From the data underneath, reproduce exactly the stretch that begins at the line with "真的，另⼀半如此精⼒旺盛，你⼀定得想点什么办法耗光他。" and ends after the line with "真是⾃⼰送上⻔的证据。".

Records from a data collection:
————
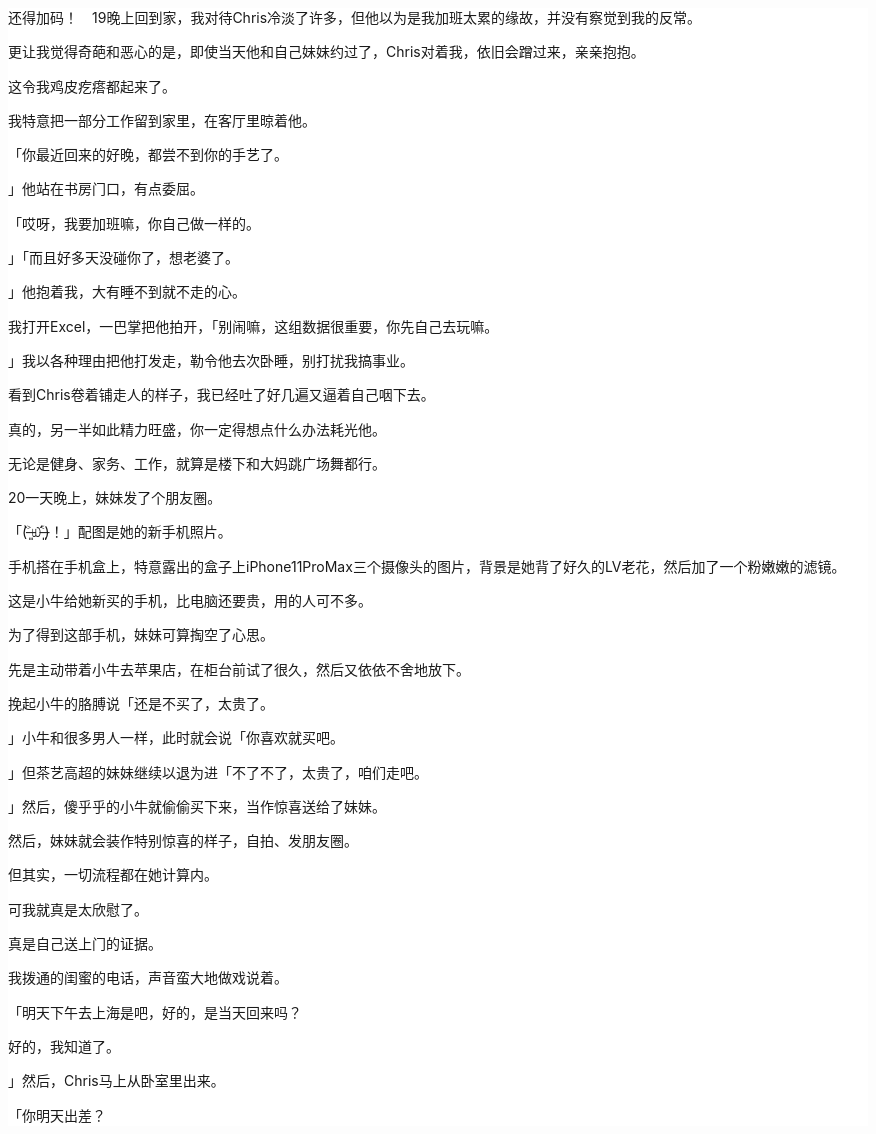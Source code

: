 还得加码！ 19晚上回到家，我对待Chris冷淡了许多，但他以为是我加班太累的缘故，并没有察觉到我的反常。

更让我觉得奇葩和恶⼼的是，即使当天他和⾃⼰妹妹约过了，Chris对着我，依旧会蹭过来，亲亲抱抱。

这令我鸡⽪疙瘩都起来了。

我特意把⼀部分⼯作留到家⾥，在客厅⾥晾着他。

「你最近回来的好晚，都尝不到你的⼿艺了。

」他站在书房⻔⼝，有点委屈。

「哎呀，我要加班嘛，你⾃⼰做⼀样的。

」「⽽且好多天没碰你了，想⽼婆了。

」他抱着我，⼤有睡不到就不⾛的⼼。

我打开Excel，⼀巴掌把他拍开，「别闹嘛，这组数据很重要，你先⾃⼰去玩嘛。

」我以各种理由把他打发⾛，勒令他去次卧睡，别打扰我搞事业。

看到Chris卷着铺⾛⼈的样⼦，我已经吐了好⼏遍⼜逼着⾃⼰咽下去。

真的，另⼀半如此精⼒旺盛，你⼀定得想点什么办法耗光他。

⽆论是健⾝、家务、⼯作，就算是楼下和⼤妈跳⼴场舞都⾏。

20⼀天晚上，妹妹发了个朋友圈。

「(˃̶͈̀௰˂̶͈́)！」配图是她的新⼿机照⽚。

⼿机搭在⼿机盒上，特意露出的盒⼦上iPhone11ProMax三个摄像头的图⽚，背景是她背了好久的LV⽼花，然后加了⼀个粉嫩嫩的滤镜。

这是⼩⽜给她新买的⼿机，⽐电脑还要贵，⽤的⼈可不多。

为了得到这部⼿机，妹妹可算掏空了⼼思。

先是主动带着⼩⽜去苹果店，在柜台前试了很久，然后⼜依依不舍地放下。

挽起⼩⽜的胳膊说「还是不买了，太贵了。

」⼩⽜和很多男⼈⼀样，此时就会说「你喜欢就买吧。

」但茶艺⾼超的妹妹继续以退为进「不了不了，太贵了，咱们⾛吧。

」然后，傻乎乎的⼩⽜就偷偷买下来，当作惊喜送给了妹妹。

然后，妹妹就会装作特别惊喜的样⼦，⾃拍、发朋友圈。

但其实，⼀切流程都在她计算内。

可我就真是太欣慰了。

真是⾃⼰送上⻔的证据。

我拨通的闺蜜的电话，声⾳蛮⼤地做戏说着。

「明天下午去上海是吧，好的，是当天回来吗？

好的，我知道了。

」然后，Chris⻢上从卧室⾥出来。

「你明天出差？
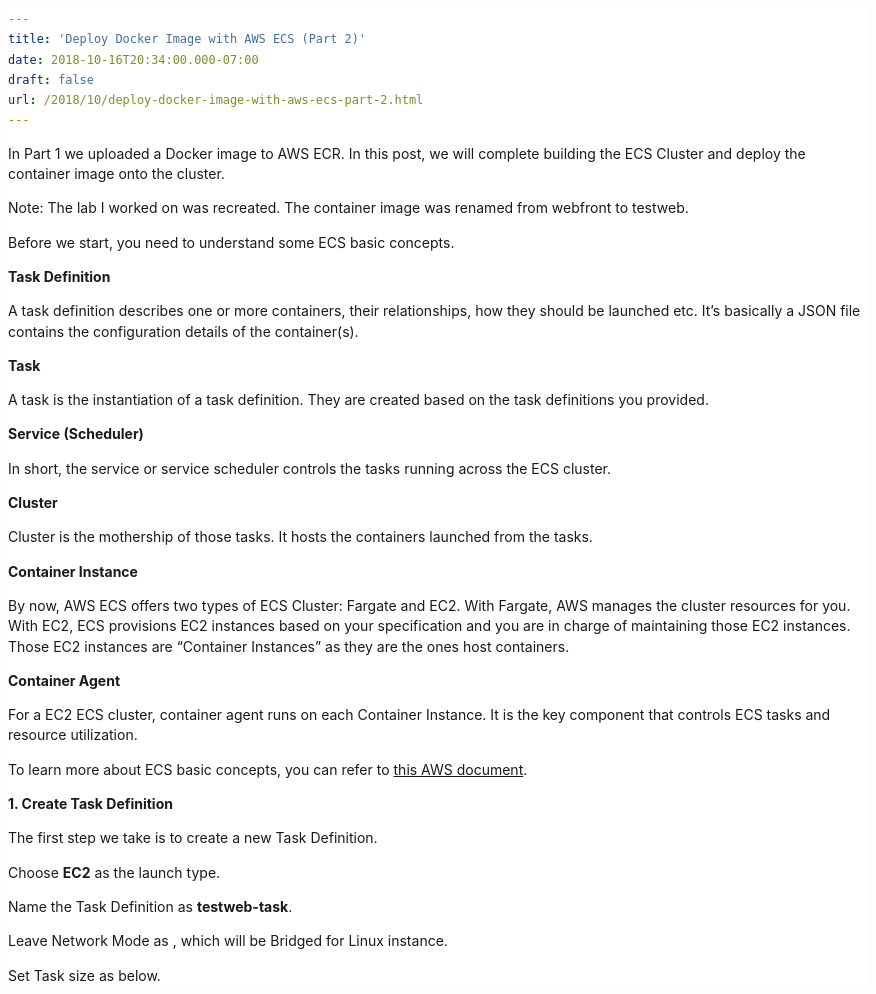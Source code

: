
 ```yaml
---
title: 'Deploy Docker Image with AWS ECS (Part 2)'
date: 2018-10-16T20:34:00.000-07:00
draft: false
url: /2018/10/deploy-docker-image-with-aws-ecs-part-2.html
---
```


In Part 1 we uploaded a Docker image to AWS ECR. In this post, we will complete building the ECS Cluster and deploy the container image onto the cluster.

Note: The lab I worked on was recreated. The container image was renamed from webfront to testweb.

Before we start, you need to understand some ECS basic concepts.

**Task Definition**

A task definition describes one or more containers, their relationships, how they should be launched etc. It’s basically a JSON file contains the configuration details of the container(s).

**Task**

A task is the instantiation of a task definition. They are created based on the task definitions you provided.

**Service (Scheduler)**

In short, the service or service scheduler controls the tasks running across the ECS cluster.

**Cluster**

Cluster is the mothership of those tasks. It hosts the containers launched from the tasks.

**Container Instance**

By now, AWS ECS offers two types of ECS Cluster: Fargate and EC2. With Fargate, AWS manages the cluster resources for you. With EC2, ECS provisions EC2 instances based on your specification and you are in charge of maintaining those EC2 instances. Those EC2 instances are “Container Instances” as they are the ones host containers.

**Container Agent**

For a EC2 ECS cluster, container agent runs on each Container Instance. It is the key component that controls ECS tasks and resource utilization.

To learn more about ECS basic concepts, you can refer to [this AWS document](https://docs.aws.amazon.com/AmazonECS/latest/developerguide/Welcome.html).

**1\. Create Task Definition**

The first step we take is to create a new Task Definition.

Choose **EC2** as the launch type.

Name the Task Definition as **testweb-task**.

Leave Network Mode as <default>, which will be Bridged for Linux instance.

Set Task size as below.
————
▶ [Response area]
真的，另⼀半如此精⼒旺盛，你⼀定得想点什么办法耗光他。

⽆论是健⾝、家务、⼯作，就算是楼下和⼤妈跳⼴场舞都⾏。

20⼀天晚上，妹妹发了个朋友圈。

「(˃̶͈̀௰˂̶͈́)！」配图是她的新⼿机照⽚。

⼿机搭在⼿机盒上，特意露出的盒⼦上iPhone11ProMax三个摄像头的图⽚，背景是她背了好久的LV⽼花，然后加了⼀个粉嫩嫩的滤镜。

这是⼩⽜给她新买的⼿机，⽐电脑还要贵，⽤的⼈可不多。

为了得到这部⼿机，妹妹可算掏空了⼼思。

先是主动带着⼩⽜去苹果店，在柜台前试了很久，然后⼜依依不舍地放下。

挽起⼩⽜的胳膊说「还是不买了，太贵了。

」⼩⽜和很多男⼈⼀样，此时就会说「你喜欢就买吧。

」但茶艺⾼超的妹妹继续以退为进「不了不了，太贵了，咱们⾛吧。

」然后，傻乎乎的⼩⽜就偷偷买下来，当作惊喜送给了妹妹。

然后，妹妹就会装作特别惊喜的样⼦，⾃拍、发朋友圈。

但其实，⼀切流程都在她计算内。

可我就真是太欣慰了。

真是⾃⼰送上⻔的证据。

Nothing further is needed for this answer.